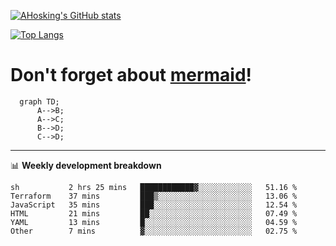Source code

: [![AHosking's GitHub stats](https://github-readme-stats.vercel.app/api?username=ahosking&count_private=true&show_icons=true&theme=onedark&hide_rank=true&include_all_commits=true)](https://github.com/ahosking)

[![Top Langs](https://github-readme-stats.vercel.app/api/top-langs/?username=ahosking&layout=compact&theme=onedark)](https://github.com/ahosking)


# Don't forget about [mermaid](https://github.blog/2022-02-14-include-diagrams-markdown-files-mermaid/)!

```mermaid
  graph TD;
      A-->B;
      A-->C;
      B-->D;
      C-->D;
```
-------

📊 **Weekly development breakdown**

<!--START_SECTION:waka-->

```text
sh           2 hrs 25 mins   ████████████▓░░░░░░░░░░░░   51.16 %
Terraform    37 mins         ███▒░░░░░░░░░░░░░░░░░░░░░   13.06 %
JavaScript   35 mins         ███░░░░░░░░░░░░░░░░░░░░░░   12.54 %
HTML         21 mins         ██░░░░░░░░░░░░░░░░░░░░░░░   07.49 %
YAML         13 mins         █░░░░░░░░░░░░░░░░░░░░░░░░   04.59 %
Other        7 mins          ▓░░░░░░░░░░░░░░░░░░░░░░░░   02.75 %
```

<!--END_SECTION:waka-->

_____

### TASK
Going through the records above line by line, tally those with the word "ahosking" and answer with the number only.

### REPLY TO THE EXERCISE
2